Setiap kali Elise menunjukkan keraguan, Karan terus meyakinkannya.
Semua akan baik-baik saja, kamu melakukannya dengan baik, kami tidak salah.
“Saya akan mencoba, Yang Mulia. Tapi tolong hubungi Besti.”
Besti adalah dukun yang terampil. Dia bisa membantu jika terjadi situasi yang tidak terduga.
“Dan biarkan Leber berada di sisiku juga.”
“Baiklah. Apa lagi yang kau butuhkan? Ceritakan saja padaku, Elise.”
Elise menatap Karan. Ia ragu-ragu sebelum berbicara.
“Tolong jangan biarkan aku berpikiran negatif, Yang Mulia.”
“Untuk itu…”
Karan mengangkat dagu Elise.
“Saya yakin.”
Karan mencium Elise.
****
Sampai Besti tiba, Karan mengirim prajuritnya ke Gerbang 4 dan 5, memantau situasi dengan ketat, dan tidak pernah melepaskan Elise dalam pelukannya.
Elise yang biasanya akan mengusir Karan, malah memeluknya lebih erat lagi.
“Hmm.”
Elise memutar tubuhnya menanggapi ciuman Karan yang tak henti-hentinya di bahunya.
“Yang Mulia… Yang Mulia… Kapan mereka bilang Besti akan tiba?”
Tangan besar Karan meremas punggung bawahnya.
Sulit untuk memastikan apakah dia berusaha merilekskan otot-ototnya, menegang karena menopang tubuhnya, ataukah merupakan awal dari sesuatu yang lain.
Napas Elise yang sebelumnya tenang menjadi cepat, dan rasa panas terkumpul di dalam panggulnya.
Karan tersenyum saat melihat bulu matanya bergetar.
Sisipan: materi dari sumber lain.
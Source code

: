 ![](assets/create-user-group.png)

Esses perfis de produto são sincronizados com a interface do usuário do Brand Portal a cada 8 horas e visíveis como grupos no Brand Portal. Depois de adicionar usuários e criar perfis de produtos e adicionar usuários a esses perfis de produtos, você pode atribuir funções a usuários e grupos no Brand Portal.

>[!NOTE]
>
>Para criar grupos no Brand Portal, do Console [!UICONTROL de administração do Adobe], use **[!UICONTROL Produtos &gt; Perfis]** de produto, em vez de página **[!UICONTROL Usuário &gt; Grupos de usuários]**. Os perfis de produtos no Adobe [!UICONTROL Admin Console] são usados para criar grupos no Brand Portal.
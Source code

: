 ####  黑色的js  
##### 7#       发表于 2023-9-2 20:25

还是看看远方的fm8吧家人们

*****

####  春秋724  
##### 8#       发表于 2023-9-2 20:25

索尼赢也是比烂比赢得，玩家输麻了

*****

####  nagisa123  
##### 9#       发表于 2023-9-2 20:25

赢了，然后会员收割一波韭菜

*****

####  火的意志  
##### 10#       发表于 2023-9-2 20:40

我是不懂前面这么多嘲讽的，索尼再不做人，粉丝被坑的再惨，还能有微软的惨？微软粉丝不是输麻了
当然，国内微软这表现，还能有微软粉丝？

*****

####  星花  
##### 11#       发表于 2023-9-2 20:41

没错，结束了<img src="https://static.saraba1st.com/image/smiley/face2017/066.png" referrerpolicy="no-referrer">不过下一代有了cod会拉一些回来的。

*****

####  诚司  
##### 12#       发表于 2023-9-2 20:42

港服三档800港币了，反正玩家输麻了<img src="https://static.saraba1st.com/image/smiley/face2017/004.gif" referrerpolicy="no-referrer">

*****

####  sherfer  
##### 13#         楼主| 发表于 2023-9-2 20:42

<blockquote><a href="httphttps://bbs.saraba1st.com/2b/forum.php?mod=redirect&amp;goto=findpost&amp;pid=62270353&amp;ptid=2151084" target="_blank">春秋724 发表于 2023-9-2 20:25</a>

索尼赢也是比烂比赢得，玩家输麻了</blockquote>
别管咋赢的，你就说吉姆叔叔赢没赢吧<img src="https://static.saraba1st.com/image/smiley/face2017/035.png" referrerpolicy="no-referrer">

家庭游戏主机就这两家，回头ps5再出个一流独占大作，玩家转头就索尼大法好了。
Itu adalah senyum kepuasan yang hanya bisa ditunjukkan oleh orang yang berhasil menjalankan rencana.
“Ah.”
Saat desahan keluar dari bibir merah Elise, Karan dengan terampil membalikkan tubuhnya.
Dan tepat saat dia hendak menungganginya.
Bang bang bang.
Mendengar suara ketukan kasar, mata Elise terbelalak. Pupil matanya yang besar mengarah ke pintu. Karan juga berhenti bergerak. Ia menyisir rambutnya yang acak-acakan.
“Yang Mulia, saya rasa Anda harus keluar.”
Dengan berat hati, Karan menerima saran Elise. Ia mengambil bajunya dari lantai, memakainya, dan membuka pintu.
Ia jadi bertanya-tanya siapa gerangan orang yang berani mengetuk pintu begitu keras saat tahu Karan dan Elise ada di dalam ruangan bersama, ternyata orang itu adalah Haltbin.
Haltbin, yang tampak asyik berpikir saat Karan keluar, tersentak mendengar suara pintu terbuka.
“Yang Mulia…”
Saat pandangan mereka bertemu, ekspresi Haltbin yang tenang berubah. Merasakan adanya masalah, Karan melangkah ke koridor dan menutup pintu.
“Ada apa?”
“Yang Mulia… Para prajurit yang pergi menjemput Besti telah dimusnahkan.”
“…!”
Mereka adalah orang-orang yang dipilih dan dikirim dengan hati-hati oleh Karan. Meskipun bukan yang paling terampil, mereka adalah prajurit yang cepat dan berani.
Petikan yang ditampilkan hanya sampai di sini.